Avalanche: No Name Peak

Observer Name
T Diegel
Observation Date
Friday, April 17, 2020
Avalanche Date
Friday, April 17, 2020
Region
Salt Lake » Little Cottonwood Canyon » White Pine » No Name Peak
Location Name or Route
White Pine - No Name/Lake Peak
Elevation
10,200'
Aspect
Northeast
Slope Angle
37°
Trigger
Skier
Trigger: additional info
Unintentionally Triggered
Avalanche Type
Soft Slab
Avalanche Problem
Wind Drifted Snow
Weak Layer
New Snow/Old Snow Interface
Depth
3'
Width
100'
Vertical
400'
Comments
Headed for Lake Peak to see what we could ski. Lake Peak is always a bit tricky to ascend from White Pine, and today - with a foot of new that came in with some wind - we decided to at least initially not try to gain the west/north ridge to go for the summit with its plethora of steep, windloaded lines but instead just go up the lower angle north side some ways and ski down; there's a nice ramp that takes you up halfway up the peak (from the flats to the top) to the bottom of the steep upper section, skinning through soft snow (ie not wind scoured) in about the same depth as blanketed the rest of the range (ie the concept of wind-transport there wasn't yelling in our face).
We gained the small sub-ridge that splits the due north face from the NE face and looked down the bottom 400' of the NE face.
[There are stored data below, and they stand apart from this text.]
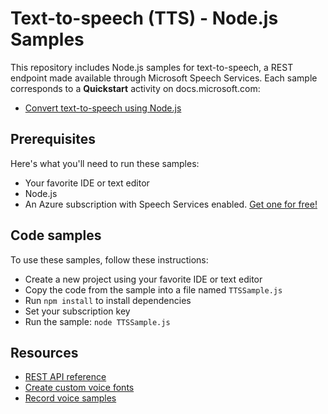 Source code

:# Text-to-speech (TTS) - Node.js Samples

This repository includes Node.js samples for text-to-speech, a REST endpoint made available through Microsoft Speech Services.
Each sample corresponds to a **Quickstart** activity on docs.microsoft.com:

* [Convert text-to-speech using Node.js](https://docs.microsoft.com/azure/cognitive-services/speech-service/quickstart-nodejs-text-to-speech)

## Prerequisites

Here's what you'll need to run these samples:

* Your favorite IDE or text editor
* Node.js
* An Azure subscription with Speech Services enabled. [Get one for free!](https://docs.microsoft.com/azure/cognitive-services/speech-service/get-started)

## Code samples

To use these samples, follow these instructions:

* Create a new project using your favorite IDE or text editor
* Copy the code from the sample into a file named `TTSSample.js`
* Run `npm install` to install dependencies
* Set your subscription key
* Run the sample: `node TTSSample.js`

## Resources

* [REST API reference](https://docs.microsoft.com/azure/cognitive-services/speech-service/rest-apis#text-to-speech-api)
* [Create custom voice fonts](https://docs.microsoft.com/azure/cognitive-services/speech-service/how-to-customize-voice-font)
* [Record voice samples](https://docs.microsoft.com/azure/cognitive-services/speech-service/record-custom-voice-samples)
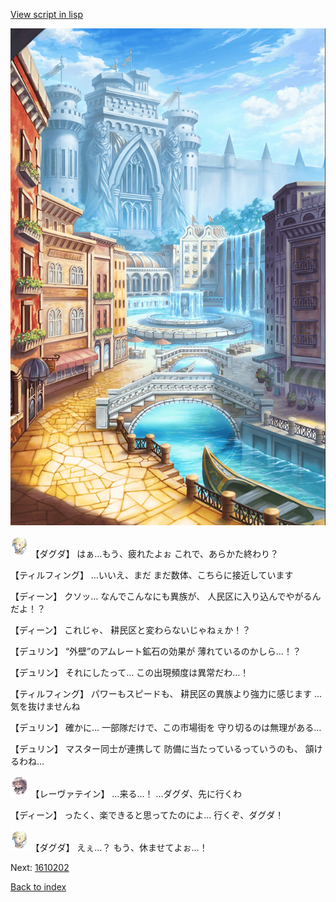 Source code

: [View script in lisp](../scripts/1610103.txt)

![006_town.png](../images/backgrounds/006_town.png)

<img src="../images/units/200641.png" alt="200641.png" height="34"/>
【ダグダ】
はぁ…もう、疲れたよぉ
これで、あらかた終わり？

【ティルフィング】
…いいえ、まだ
まだ数体、こちらに接近しています

【ディーン】
クソッ…
なんでこんなにも異族が、
人民区に入り込んでやがるんだよ！？

【ディーン】
これじゃ、
耕民区と変わらないじゃねぇか！？

【デュリン】
“外壁”のアムレート鉱石の効果が
薄れているのかしら…！？

【デュリン】
それにしたって…
この出現頻度は異常だわ…！

【ティルフィング】
パワーもスピードも、
耕民区の異族より強力に感じます
…気を抜けませんね

【デュリン】
確かに…
一部隊だけで、この市場街を
守り切るのは無理がある…

【デュリン】
マスター同士が連携して
防備に当たっているっていうのも、
頷けるわね…

<img src="../images/units/100221.png" alt="100221.png" height="34"/>
【レーヴァテイン】
…来る…！
…ダグダ、先に行くわ

【ディーン】
ったく、楽できると思ってたのによ…
行くぞ、ダグダ！

<img src="../images/units/200641.png" alt="200641.png" height="34"/>
【ダグダ】
えぇ…？
もう、休ませてよぉ…！

Next: [1610202](1610202.md)

[Back to index](index.md)
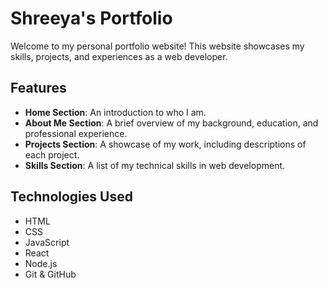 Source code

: # Shreeya's Portfolio

Welcome to my personal portfolio website! This website showcases my skills, projects, and experiences as a web developer.

## Features

- **Home Section**: An introduction to who I am.
- **About Me Section**: A brief overview of my background, education, and professional experience.
- **Projects Section**: A showcase of my work, including descriptions of each project.
- **Skills Section**: A list of my technical skills in web development.

## Technologies Used

- HTML
- CSS
- JavaScript
- React
- Node.js
- Git & GitHub
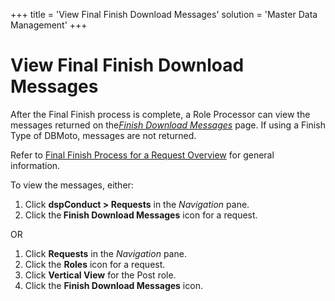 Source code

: +++
title = 'View Final Finish Download Messages'
solution = 'Master Data Management'
+++

# View Final Finish Download Messages

After the Final Finish process is complete, a Role Processor can view
the messages returned on
the[<span style="font-style: italic;text-decoration: underline;">Finish
Download Messages</span>](Finish_Download_Messages) page. If using a
Finish Type of DBMoto, messages are not returned.

Refer to [Final Finish Process for a Request
Overview](Final_Finish_Process_for_a_Request_Overview) for general
information.

To view the messages, either:

1.  Click <span style="font-weight: bold;">dspConduct \> Requests</span>
    in the <span style="font-style: italic;">Navigation</span> pane.
2.  Click the<span style="font-weight: bold;"> Finish Download
    Messages</span> icon for a request.

OR

1.  Click <span style="font-weight: bold;">Requests</span> in the
    <span style="font-style: italic;">Navigation</span> pane.
2.  Click the <span style="font-weight: bold;">Roles</span> icon for a
    request.
3.  Click <span style="font-weight: bold;">Vertical View</span> for the
    Post role.
4.  Click the <span style="font-weight: bold;">Finish Download
    Messages</span> icon.
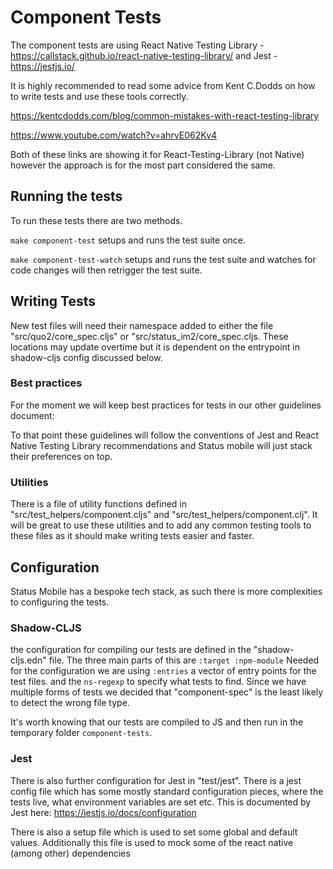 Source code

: # Component Tests

The component tests are using React Native Testing Library - https://callstack.github.io/react-native-testing-library/
and Jest - https://jestjs.io/


It is highly recommended to read some advice from Kent C.Dodds on how to write tests and use these tools correctly.


https://kentcdodds.com/blog/common-mistakes-with-react-testing-library

https://www.youtube.com/watch?v=ahrvE062Kv4

Both of these links are showing it for React-Testing-Library (not Native) however the approach is for the most part considered the same.

## Running the tests
To run these tests there are two methods.

`make component-test` 
setups and runs the test suite once.

`make component-test-watch` 
setups and runs the test suite and watches for code changes will then retrigger the test suite.

## Writing Tests
New test files will need their namespace added to either the file "src/quo2/core_spec.cljs" or "src/status_im2/core_spec.cljs. These locations may update overtime but it is dependent on the entrypoint in shadow-cljs config discussed below.


### Best practices
For the moment we will keep best practices for tests in our other guidelines document:

To that point these guidelines will follow the conventions of Jest and React Native Testing Library recommendations and Status mobile will just stack their preferences on top.

### Utilities
There is a file of utility functions defined in "src/test_helpers/component.cljs" and "src/test_helpers/component.clj". It will be great to use these utilities and to add any common testing tools to these files as it should make writing tests easier and faster.


## Configuration
Status Mobile has a bespoke tech stack, as such there is more complexities to configuring the tests.

### Shadow-CLJS 
the configuration for compiling our tests are defined in the "shadow-cljs.edn" file.
The three main parts of this are
`:target :npm-module`
Needed for the configuration we are using
`:entries`
a vector of entry points for the test files.
and the `ns-regexp` to specify what tests to find. Since we have multiple forms of tests we decided that "component-spec" is the least likely to detect the wrong file type.

It's worth knowing that our tests are compiled to JS and then run in the temporary folder `component-tests`. 

### Jest
There is also further configuration for Jest in "test/jest". There is a jest config file which has some mostly standard configuration pieces, where the tests live, what environment variables are set etc. This is documented by Jest here: https://jestjs.io/docs/configuration

There is also a setup file which is used to set some global and default values. Additionally this file is used to mock some of the react native (among other) dependencies 

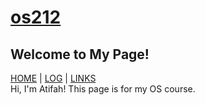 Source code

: # [os212](https://tsabitasarah.github.io/os212/)
## Welcome to My Page!
[HOME](https://atifahnabilla.github.io/os212/) | [LOG](TXT/mylog.txt) | [LINKS](/links.md/)<br>
Hi, I'm Atifah! This page is for my OS course.
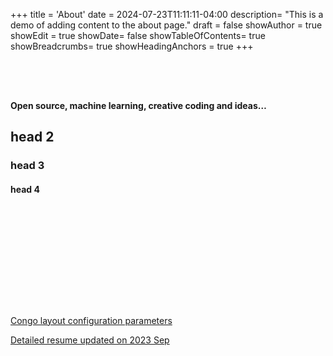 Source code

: +++
title = 'About'
date = 2024-07-23T11:11:11-04:00
description= "This is a demo of adding content to the about page."
draft = false
showAuthor = true
showEdit = true
showDate= false
showTableOfContents= true
showBreadcrumbs= true
showHeadingAnchors = true
+++

<!-- {{< alert >}} **Open source, machine learning, creative coding and ideas…**{{< /alert >}} -->
<div style="height: 50px;"></div>

**Open source, machine learning, creative coding and ideas…**


## head 2 

### head 3

#### head 4

<div style="height: 160px;"></div>

<script src="https://cdn.jsdelivr.net/npm/p5@1.4.0/lib/p5.js"></script>
<script src="/js/learn.js"></script>


[Congo layout configuration parameters](https://jpanther.github.io/congo/docs/configuration/)

[Detailed resume updated on 2023 Sep](https://libolin.notion.site/Bolin-Li-977016c19b23455e9ab64c877f9a2bb1?pvs=4)
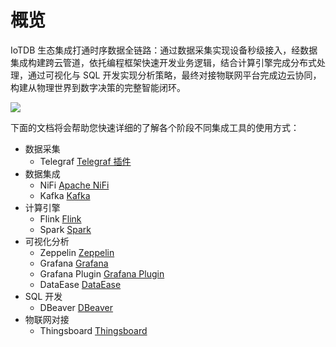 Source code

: <!--

    Licensed to the Apache Software Foundation (ASF) under one
    or more contributor license agreements.  See the NOTICE file
    distributed with this work for additional information
    regarding copyright ownership.  The ASF licenses this file
    to you under the Apache License, Version 2.0 (the
    "License"); you may not use this file except in compliance
    with the License.  You may obtain a copy of the License at
    
        http://www.apache.org/licenses/LICENSE-2.0
    
    Unless required by applicable law or agreed to in writing,
    software distributed under the License is distributed on an
    "AS IS" BASIS, WITHOUT WARRANTIES OR CONDITIONS OF ANY
    KIND, either express or implied.  See the License for the
    specific language governing permissions and limitations
    under the License.

-->

# 概览

IoTDB 生态集成打通时序数据全链路：通过数据采集实现设备秒级接入，经数据集成构建跨云管道，依托编程框架快速开发业务逻辑，结合计算引擎完成分布式处理，通过可视化与 SQL 开发实现分析策略，最终对接物联网平台完成边云协同，构建从物理世界到数字决策的完整智能闭环。

![](/img/eco-overview-n.png)

下面的文档将会帮助您快速详细的了解各个阶段不同集成工具的使用方式：

- 数据采集
  - Telegraf [Telegraf 插件](./Telegraf.md)
- 数据集成
  - NiFi [Apache NiFi](./NiFi-IoTDB.md)
  - Kafka [Kafka](./Programming-Kafka.md)
- 计算引擎
  - Flink [Flink](./Flink-IoTDB.md)
  - Spark [Spark](./Spark-IoTDB.md)
- 可视化分析
  - Zeppelin [Zeppelin](./Zeppelin-IoTDB_apache.md)
  - Grafana [Grafana](./Grafana-Connector.md)
  - Grafana Plugin [Grafana Plugin](./Grafana-Plugin.md)
  - DataEase [DataEase](./DataEase.md)
- SQL 开发
  - DBeaver [DBeaver](./DBeaver.md)
- 物联网对接 
  - Thingsboard [Thingsboard](./Thingsboard.md) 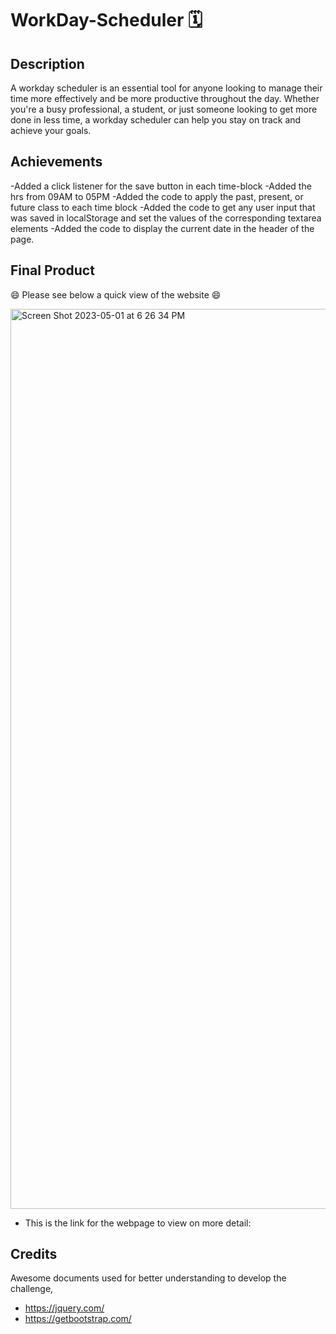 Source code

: # WorkDay-Scheduler 🗓️

## Description
A workday scheduler is an essential tool for anyone looking to manage their time more effectively and be more productive throughout the day. Whether you're a busy professional, a student, or just someone looking to get more done in less time, a workday scheduler can help you stay on track and achieve your goals.


## Achievements
-Added a click listener for the save button in each time-block
-Added the hrs from 09AM to 05PM 
-Added the code to apply the past, present, or future class to each time block
-Added the code to get any user input that was saved in localStorage and set the values of the corresponding textarea elements
-Added the code to display the current date in the header of the page.

## Final Product

 
😄 Please see below a quick view of the website 😄 

<img width="1440" alt="Screen Shot 2023-05-01 at 6 26 34 PM" src="https://user-images.githubusercontent.com/128196586/235542364-80430c60-62b4-469e-927a-c671538ebd65.png">

- This is the link for the webpage to view on more detail: 

## Credits 

Awesome documents used for better understanding to develop the challenge,

- https://jquery.com/
- https://getbootstrap.com/
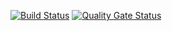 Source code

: [![Build Status](https://app.travis-ci.com/ilyamarvin/uivprpo.svg?token=5gYNdwhRASz5tHfxdTnT&branch=master)](https://app.travis-ci.com/ilyamarvin/uivprpo)
[![Quality Gate Status](https://sonarcloud.io/api/project_badges/measure?project=ilyamarvin_uivprpo&metric=alert_status)](https://sonarcloud.io/summary/new_code?id=ilyamarvin_uivprpo)
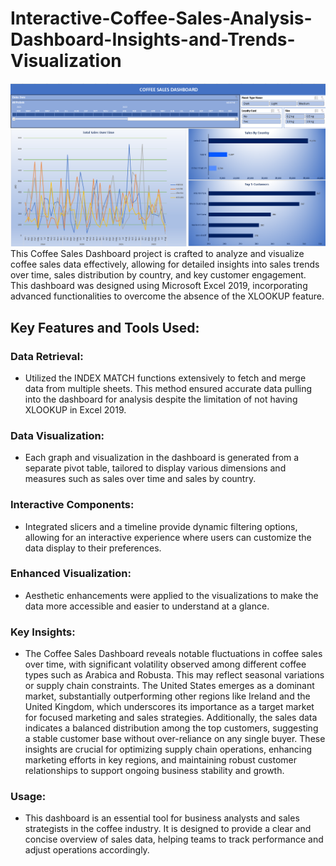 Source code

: # Interactive-Coffee-Sales-Analysis-Dashboard-Insights-and-Trends-Visualization
![alt text](https://github.com/myselfadib/Interactive-Coffee-Sales-Analysis-Dashboard-Insights-and-Trends-Visualization/blob/main/Coffee%20Sales.png)
This Coffee Sales Dashboard project is crafted to analyze and visualize coffee sales data effectively, allowing for detailed insights into sales trends over time, sales distribution by country, and key customer engagement. This dashboard was designed using Microsoft Excel 2019, incorporating advanced functionalities to overcome the absence of the XLOOKUP feature.

## Key Features and Tools Used:
### Data Retrieval:
- Utilized the INDEX MATCH functions extensively to fetch and merge data from multiple sheets. This method ensured accurate data pulling into the dashboard for analysis despite the limitation of not having XLOOKUP in Excel 2019.

### Data Visualization:
- Each graph and visualization in the dashboard is generated from a separate pivot table, tailored to display various dimensions and measures such as sales over time and sales by country.

### Interactive Components:
-  Integrated slicers and a timeline provide dynamic filtering options, allowing for an interactive experience where users can customize the data display to their preferences.
### Enhanced Visualization:
- Aesthetic enhancements were applied to the visualizations to make the data more accessible and easier to understand at a glance.

### Key Insights:
- The Coffee Sales Dashboard reveals notable fluctuations in coffee sales over time, with significant volatility observed among different coffee types such as Arabica and Robusta. This may reflect seasonal variations or supply chain constraints. The United States emerges as a dominant market, substantially outperforming other regions like Ireland and the United Kingdom, which underscores its importance as a target market for focused marketing and sales strategies. Additionally, the sales data indicates a balanced distribution among the top customers, suggesting a stable customer base without over-reliance on any single buyer. These insights are crucial for optimizing supply chain operations, enhancing marketing efforts in key regions, and maintaining robust customer relationships to support ongoing business stability and growth.


### Usage:
- This dashboard is an essential tool for business analysts and sales strategists in the coffee industry. It is designed to provide a clear and concise overview of sales data, helping teams to track performance and adjust operations accordingly.

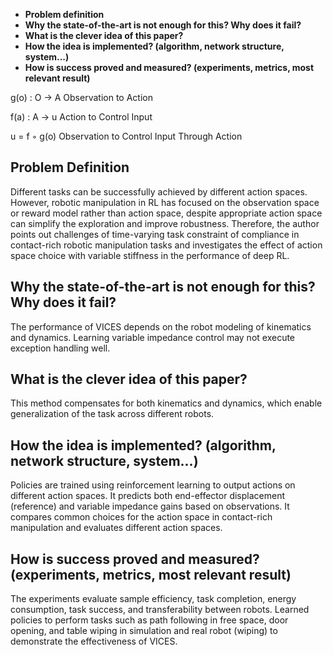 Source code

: 
- **Problem definition** 
- **Why the state-of-the-art is not enough for this? Why does it fail?**
- **What is the clever idea of this paper?** 
- **How the idea is implemented? (algorithm, network structure, system...)** 
- **How is success proved and measured? (experiments, metrics, most relevant result)**

g(o) : O -> A
Observation to Action

f(a) : A -> u
Action to Control Input

u = f ◦ g(o)
Observation to Control Input Through Action

## Problem Definition
Different tasks can be successfully achieved by different action spaces. However, robotic manipulation in RL has focused on the observation space or reward model rather than action space, despite appropriate action space can simplify the exploration and improve robustness.  Therefore, the author points out challenges of time-varying task constraint of compliance in contact-rich robotic manipulation tasks and investigates the effect of action space choice with variable stiffness in the performance of deep RL.

## Why the state-of-the-art is not enough for this? Why does it fail?
The performance of VICES depends on the robot modeling of kinematics and dynamics. Learning variable impedance control may not execute exception handling well. 

## What is the clever idea of this paper?
This method compensates for both kinematics and dynamics, which enable generalization of the task across different robots. 

## How the idea is implemented? (algorithm, network structure, system...)
Policies are trained using reinforcement learning to output actions on different action spaces. It predicts both end-effector displacement (reference) and variable impedance gains based on observations. It compares common choices for the action space in contact-rich manipulation and evaluates different action spaces.

## How is success proved and measured? (experiments, metrics, most relevant result)
The experiments evaluate sample efficiency, task completion, energy consumption, task success, and transferability between robots. Learned policies to perform tasks such as path following in free space, door opening, and table wiping in simulation and real robot (wiping) to demonstrate the effectiveness of VICES. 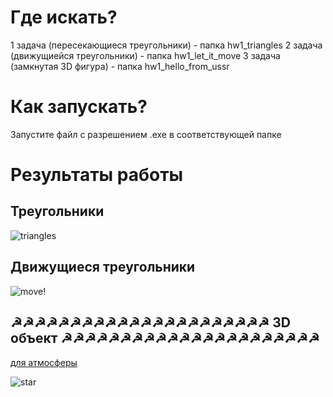 # Где искать?

1 задача (пересекающиеся треугольники) - папка hw1_triangles
2 задача (движущиейся треугольники) - папка hw1_let_it_move
3 задача (замкнутая 3D фигура) - папка hw1_hello_from_ussr

# Как запускать?

Запустите файл с разрешением .exe в соответствующей папке

# Результаты работы

## Треугольники
![triangles](https://user-images.githubusercontent.com/45429125/161583592-9f8f74ad-7565-4968-b58d-16804956d6ee.png)

## Движущиеся треугольники
![move!](https://user-images.githubusercontent.com/45429125/161583406-7c81b9bf-3db1-4733-9218-9239f0cadbd2.gif)

## ☭☭☭☭☭☭☭☭☭☭☭☭☭☭☭☭☭☭☭☭☭☭ 3D объект ☭☭☭☭☭☭☭☭☭☭☭☭☭☭☭☭☭☭☭☭☭☭

 [для атмосферы](https://www.youtube.com/watch?v=WOUWGHDEqHI)

![star](https://user-images.githubusercontent.com/45429125/161583391-f0d36f59-59ea-45a9-8a1f-fea80c3b7907.gif)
We talked about the concept of it being cross-loaded, but being so low on the ridge and fairly well protected by rocks up higher we didn't think it would be "too" loaded (tho the small subridge was a little icy; we shoulda made more of a note of that). We pushed a few snowballs down and they created medium-sized sluffs, and we climbed up as high as we could on the ridge to be able to do a ski cut back over to the ridge before dropping the line; I hoped it was the sweet spot but it was lower (tho I didn't know that) but I wasn't able to cut lower safely, so I took that as good sign.
After my ski cut I dropped in and within a coupla seconds I caught a glimpse of cracking around my skis, and since the line was only 400' long ramping down to flats below I was able to just go straight down and angling off to the side of the fall line. My partner heard a loud crack as the "cornice" (relatively small at 3') broke/released and he yelled, but I didn't hear either.
The crown was 3' deep for a horizontal distance of just a few feet, and then as it angled down/to the right went gradually down to maybe only 8-10". As you can see in the photo, the debris was spread over a large area and we agreed wasn't deep enough for a burial. But big enough to get hurt/lose gear/get scared. And a good reminder that cross-loading happens well off peaks.
As observer Peter Donner likes to say: "An avalanche is a decision." We made some good decisions: don't try to assume the ridge and get exposed to the E facing steep lines to get to the ridge, don't try to ski from the potentially wind loaded, steeper peak top, use the low angle ramp to ascend, ski a less-committing lower 400 foot section with no obstacles and a long flattish runout, ski it fast with a rapid exit possibility. We made some bad decisions: underestimated the amount of cross loading, esp given the wind lip and scoured ridge, not ski cut the sweet spot, and since we couldn't ski cut it safely, then bail back over to the lower-angle north facing shot that harbored snow that was just as nice and not windloaded.